Where a picture occurs in the data, omit it, and copy all remaining data exactly.
========================================
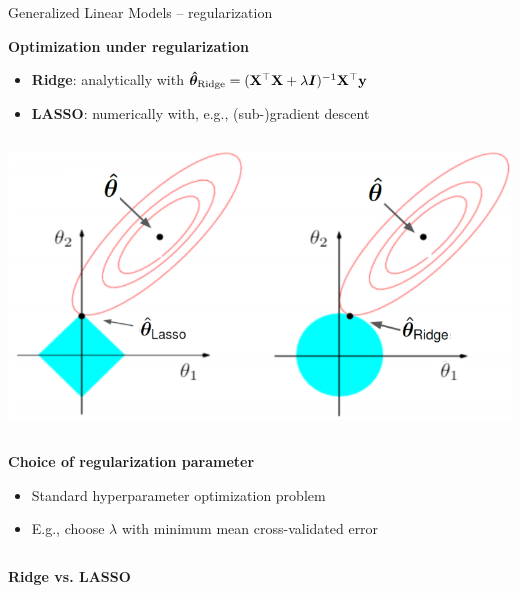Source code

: \documentclass[11pt,compress,t,notes=noshow, xcolor=table]{beamer}
\newcommand{\highlight}[1]{\textcolor{hlcol}{\textbf{#1}}}
\begin{document}
\begin{vbframe}{Generalized Linear Models -- regularization}
\framebreak

\highlight{Optimization under regularization}
\begin{itemize}
  \item \textbf{Ridge}: analytically with 
  $\bm{\hat\theta}_{\text{Ridge}} = (\mathbf{X}^\top \mathbf{X}  + \lambda \bm{I})^{-1} \mathbf{X}^\top 
  \mathbf{y}$
  \item \textbf{LASSO}: numerically with, e.g., (sub-)gradient descent
\end{itemize}
  \begin{columns}
        \begin{column}{0.45\textwidth}
          \includegraphics[width=\textwidth]{figure/l1_l2_hat.png}
    \end{column}
\end{columns}



\medskip
\highlight{Choice of regularization parameter}

\begin{itemize}
  \item Standard hyperparameter optimization problem
  \item E.g., choose $\lambda$ with minimum mean cross-validated error 
\end{itemize}

\framebreak

\begin{columns}[T, totalwidth=\textwidth]
  \begin{column}{0.62\textwidth}

\highlight{Ridge vs. LASSO} 


\end{column}
\end{columns}
\end{vbframe}
\end{document}

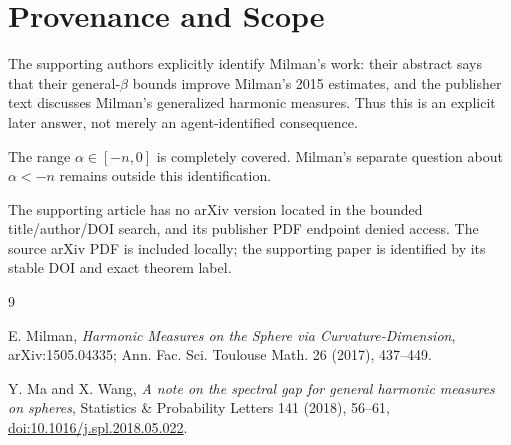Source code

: \documentclass[11pt]{article}
\begin{document}
\section*{Provenance and Scope}

The supporting authors explicitly identify Milman's work: their abstract says
that their general-$\beta$ bounds improve Milman's 2015 estimates, and the
publisher text discusses Milman's generalized harmonic measures. Thus this is
an explicit later answer, not merely an agent-identified consequence.

The range $\alpha\in[-n,0]$ is completely covered. Milman's separate question
about $\alpha<-n$ remains outside this identification.

The supporting article has no arXiv version located in the bounded
title/author/DOI search, and its publisher PDF endpoint denied access. The
source arXiv PDF is included locally; the supporting paper is identified by
its stable DOI and exact theorem label.

\begin{thebibliography}{9}

E. Milman,
\emph{Harmonic Measures on the Sphere via Curvature-Dimension},
arXiv:1505.04335; Ann. Fac. Sci. Toulouse Math. 26 (2017), 437--449.

Y. Ma and X. Wang,
\emph{A note on the spectral gap for general harmonic measures on spheres},
Statistics \& Probability Letters 141 (2018), 56--61,
\href{https://doi.org/10.1016/j.spl.2018.05.022}{doi:10.1016/j.spl.2018.05.022}.

\end{thebibliography}
\end{document}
========================================
# Task answer:
Source code

: \documentclass[11pt,compress,t,notes=noshow, xcolor=table]{beamer}
\newcommand{\highlight}[1]{\textcolor{hlcol}{\textbf{#1}}}
\begin{document}
\begin{vbframe}{Generalized Linear Models -- regularization}
\framebreak

\highlight{Optimization under regularization}
\begin{itemize}
  \item \textbf{Ridge}: analytically with 
  $\bm{\hat\theta}_{\text{Ridge}} = (\mathbf{X}^\top \mathbf{X}  + \lambda \bm{I})^{-1} \mathbf{X}^\top 
  \mathbf{y}$
  \item \textbf{LASSO}: numerically with, e.g., (sub-)gradient descent
\end{itemize}
  \begin{columns}
        \begin{column}{0.45\textwidth}
          \includegraphics[width=\textwidth]{figure/l1_l2_hat.png}
    \end{column}
\end{columns}



\medskip
\highlight{Choice of regularization parameter}

\begin{itemize}
  \item Standard hyperparameter optimization problem
  \item E.g., choose $\lambda$ with minimum mean cross-validated error 
\end{itemize}

\framebreak

\begin{columns}[T, totalwidth=\textwidth]
  \begin{column}{0.62\textwidth}

\highlight{Ridge vs. LASSO} 


\end{column}
\end{columns}
\end{vbframe}
\end{document}

Source code

: \documentclass[11pt]{article}
\begin{document}
\section*{Provenance and Scope}

The supporting authors explicitly identify Milman's work: their abstract says
that their general-$\beta$ bounds improve Milman's 2015 estimates, and the
publisher text discusses Milman's generalized harmonic measures. Thus this is
an explicit later answer, not merely an agent-identified consequence.

The range $\alpha\in[-n,0]$ is completely covered. Milman's separate question
about $\alpha<-n$ remains outside this identification.

The supporting article has no arXiv version located in the bounded
title/author/DOI search, and its publisher PDF endpoint denied access. The
source arXiv PDF is included locally; the supporting paper is identified by
its stable DOI and exact theorem label.

\begin{thebibliography}{9}

E. Milman,
\emph{Harmonic Measures on the Sphere via Curvature-Dimension},
arXiv:1505.04335; Ann. Fac. Sci. Toulouse Math. 26 (2017), 437--449.

Y. Ma and X. Wang,
\emph{A note on the spectral gap for general harmonic measures on spheres},
Statistics \& Probability Letters 141 (2018), 56--61,
\href{https://doi.org/10.1016/j.spl.2018.05.022}{doi:10.1016/j.spl.2018.05.022}.

\end{thebibliography}
\end{document}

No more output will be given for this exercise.